▶ **Exercise aim**
Could you show all lines in the entries below that contain the string "Insomnia"?

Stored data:
--------

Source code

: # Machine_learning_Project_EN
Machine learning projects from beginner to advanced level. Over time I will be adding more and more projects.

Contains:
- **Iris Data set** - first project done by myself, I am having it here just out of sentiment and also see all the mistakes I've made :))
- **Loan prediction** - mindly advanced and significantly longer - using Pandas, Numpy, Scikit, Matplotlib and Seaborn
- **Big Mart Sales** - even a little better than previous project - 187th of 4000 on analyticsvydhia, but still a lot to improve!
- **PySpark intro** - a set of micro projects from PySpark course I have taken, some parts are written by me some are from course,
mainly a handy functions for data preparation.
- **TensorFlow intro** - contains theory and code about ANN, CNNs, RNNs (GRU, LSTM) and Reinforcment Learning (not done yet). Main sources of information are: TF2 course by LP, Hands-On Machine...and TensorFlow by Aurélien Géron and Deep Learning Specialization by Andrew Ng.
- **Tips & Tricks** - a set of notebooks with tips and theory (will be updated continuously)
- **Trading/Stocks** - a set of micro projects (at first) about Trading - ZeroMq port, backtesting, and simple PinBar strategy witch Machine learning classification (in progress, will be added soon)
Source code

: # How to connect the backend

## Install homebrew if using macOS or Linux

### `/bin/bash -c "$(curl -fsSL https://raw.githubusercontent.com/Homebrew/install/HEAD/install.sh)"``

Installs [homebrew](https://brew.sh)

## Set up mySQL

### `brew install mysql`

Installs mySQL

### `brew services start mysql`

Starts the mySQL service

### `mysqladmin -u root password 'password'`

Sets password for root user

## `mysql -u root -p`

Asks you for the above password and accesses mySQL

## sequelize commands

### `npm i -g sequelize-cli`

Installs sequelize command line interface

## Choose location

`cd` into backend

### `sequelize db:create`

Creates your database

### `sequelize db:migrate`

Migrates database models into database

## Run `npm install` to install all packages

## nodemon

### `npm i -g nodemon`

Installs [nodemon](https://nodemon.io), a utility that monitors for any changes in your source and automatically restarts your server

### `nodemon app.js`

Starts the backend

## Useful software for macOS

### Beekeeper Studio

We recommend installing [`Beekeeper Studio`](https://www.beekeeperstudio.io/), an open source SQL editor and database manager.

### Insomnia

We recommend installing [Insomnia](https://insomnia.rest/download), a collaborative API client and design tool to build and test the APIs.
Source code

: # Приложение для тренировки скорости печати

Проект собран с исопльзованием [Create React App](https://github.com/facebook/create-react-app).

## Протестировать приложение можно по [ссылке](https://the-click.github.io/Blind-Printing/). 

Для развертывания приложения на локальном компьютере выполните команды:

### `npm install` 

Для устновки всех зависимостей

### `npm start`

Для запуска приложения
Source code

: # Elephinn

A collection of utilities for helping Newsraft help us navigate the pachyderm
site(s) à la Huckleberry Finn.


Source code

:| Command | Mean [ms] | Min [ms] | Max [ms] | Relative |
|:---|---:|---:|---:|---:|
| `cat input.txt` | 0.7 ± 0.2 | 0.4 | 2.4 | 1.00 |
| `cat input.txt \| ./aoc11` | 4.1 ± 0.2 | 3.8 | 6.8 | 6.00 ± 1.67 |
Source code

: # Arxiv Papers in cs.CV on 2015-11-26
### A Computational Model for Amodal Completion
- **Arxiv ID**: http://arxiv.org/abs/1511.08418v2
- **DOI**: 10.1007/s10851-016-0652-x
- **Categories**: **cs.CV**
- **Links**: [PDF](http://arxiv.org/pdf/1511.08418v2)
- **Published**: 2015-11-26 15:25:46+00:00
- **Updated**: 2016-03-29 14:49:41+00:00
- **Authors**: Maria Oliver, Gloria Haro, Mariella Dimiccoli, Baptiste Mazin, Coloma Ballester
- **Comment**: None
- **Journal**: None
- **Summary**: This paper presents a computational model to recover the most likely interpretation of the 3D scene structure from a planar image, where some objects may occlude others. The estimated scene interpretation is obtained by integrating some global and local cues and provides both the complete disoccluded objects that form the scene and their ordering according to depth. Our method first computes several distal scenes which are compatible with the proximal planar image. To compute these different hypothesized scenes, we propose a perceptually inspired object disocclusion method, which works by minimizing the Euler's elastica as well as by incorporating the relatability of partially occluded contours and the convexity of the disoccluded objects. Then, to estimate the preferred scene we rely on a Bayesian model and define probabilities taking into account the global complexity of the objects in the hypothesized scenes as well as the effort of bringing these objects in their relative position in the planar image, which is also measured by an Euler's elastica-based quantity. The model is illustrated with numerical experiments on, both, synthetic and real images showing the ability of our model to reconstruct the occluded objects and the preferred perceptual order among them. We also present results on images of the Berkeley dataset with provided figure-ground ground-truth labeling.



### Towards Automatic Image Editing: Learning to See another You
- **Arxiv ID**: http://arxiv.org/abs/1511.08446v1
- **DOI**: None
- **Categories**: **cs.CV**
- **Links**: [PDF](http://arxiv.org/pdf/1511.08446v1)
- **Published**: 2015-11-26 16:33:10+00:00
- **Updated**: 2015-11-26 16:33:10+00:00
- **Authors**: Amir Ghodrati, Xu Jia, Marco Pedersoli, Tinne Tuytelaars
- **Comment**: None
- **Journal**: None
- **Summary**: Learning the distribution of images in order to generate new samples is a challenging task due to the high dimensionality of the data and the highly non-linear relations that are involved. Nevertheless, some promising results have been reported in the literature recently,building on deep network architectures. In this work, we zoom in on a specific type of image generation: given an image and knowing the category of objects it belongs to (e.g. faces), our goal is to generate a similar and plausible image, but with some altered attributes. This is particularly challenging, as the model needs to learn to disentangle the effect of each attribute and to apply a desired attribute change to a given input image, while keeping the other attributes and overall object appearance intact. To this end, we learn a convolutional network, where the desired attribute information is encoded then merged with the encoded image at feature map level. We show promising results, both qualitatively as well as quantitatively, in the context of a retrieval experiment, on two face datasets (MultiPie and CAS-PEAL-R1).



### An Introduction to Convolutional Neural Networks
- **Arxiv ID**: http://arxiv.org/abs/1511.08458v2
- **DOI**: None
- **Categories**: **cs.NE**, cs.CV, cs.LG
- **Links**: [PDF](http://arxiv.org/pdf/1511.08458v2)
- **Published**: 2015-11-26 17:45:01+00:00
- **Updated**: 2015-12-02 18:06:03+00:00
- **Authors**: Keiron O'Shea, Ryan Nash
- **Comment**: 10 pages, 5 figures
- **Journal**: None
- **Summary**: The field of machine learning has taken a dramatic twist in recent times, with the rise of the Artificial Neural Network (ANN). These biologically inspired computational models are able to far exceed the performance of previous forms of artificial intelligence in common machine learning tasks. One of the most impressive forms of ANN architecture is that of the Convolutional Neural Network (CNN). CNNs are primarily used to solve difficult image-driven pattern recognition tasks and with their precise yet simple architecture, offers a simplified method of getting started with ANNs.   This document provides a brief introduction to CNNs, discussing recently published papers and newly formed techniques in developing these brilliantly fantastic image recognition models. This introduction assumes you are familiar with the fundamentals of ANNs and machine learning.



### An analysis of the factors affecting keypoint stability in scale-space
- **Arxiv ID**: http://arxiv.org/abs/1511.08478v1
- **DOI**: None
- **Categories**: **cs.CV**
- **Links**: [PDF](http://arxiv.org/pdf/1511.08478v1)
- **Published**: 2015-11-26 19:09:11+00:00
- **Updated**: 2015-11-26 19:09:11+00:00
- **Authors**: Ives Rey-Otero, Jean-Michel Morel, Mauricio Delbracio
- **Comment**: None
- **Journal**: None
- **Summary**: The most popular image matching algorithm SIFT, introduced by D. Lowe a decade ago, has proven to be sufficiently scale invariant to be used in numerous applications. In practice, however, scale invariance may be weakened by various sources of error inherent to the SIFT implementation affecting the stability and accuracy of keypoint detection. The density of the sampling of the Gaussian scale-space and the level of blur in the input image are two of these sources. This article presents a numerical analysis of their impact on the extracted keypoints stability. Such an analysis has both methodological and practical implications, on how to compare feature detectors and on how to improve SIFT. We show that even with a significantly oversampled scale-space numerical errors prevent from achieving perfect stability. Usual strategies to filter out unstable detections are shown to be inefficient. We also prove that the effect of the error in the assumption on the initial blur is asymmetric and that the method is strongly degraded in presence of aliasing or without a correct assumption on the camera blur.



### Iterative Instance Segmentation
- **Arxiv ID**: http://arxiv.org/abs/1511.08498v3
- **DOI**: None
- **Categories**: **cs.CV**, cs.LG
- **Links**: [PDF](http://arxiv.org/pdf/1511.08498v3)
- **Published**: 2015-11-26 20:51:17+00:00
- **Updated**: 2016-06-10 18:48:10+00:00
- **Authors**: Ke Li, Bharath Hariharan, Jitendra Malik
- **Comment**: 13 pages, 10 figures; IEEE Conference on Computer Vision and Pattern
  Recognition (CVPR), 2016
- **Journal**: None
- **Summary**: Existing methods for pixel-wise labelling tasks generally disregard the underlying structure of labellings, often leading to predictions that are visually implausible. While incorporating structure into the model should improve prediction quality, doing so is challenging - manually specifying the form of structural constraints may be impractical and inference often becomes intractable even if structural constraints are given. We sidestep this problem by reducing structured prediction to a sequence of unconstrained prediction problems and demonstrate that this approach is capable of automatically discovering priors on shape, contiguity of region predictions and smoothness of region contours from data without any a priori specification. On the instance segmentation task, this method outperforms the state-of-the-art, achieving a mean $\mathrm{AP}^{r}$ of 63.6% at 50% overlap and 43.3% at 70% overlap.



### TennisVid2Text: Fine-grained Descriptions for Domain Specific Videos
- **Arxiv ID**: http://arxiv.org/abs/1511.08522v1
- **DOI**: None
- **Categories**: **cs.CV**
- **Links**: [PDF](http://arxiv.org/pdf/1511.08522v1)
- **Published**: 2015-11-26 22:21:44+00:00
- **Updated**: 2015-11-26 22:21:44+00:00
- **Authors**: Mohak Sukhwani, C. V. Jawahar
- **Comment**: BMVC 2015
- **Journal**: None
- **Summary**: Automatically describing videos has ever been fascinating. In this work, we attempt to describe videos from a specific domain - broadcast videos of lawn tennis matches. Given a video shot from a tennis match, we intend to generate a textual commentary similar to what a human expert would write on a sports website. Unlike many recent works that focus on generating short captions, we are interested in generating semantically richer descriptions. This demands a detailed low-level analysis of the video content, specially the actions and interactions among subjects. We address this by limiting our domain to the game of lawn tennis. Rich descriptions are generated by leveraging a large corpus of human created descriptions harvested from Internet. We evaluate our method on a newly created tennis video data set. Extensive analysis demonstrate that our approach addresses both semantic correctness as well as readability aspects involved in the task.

--------

▶ **Solution below**
### Insomnia
We recommend installing [Insomnia](https://insomnia.rest/download), a collaborative API client and design tool to build and test the APIs.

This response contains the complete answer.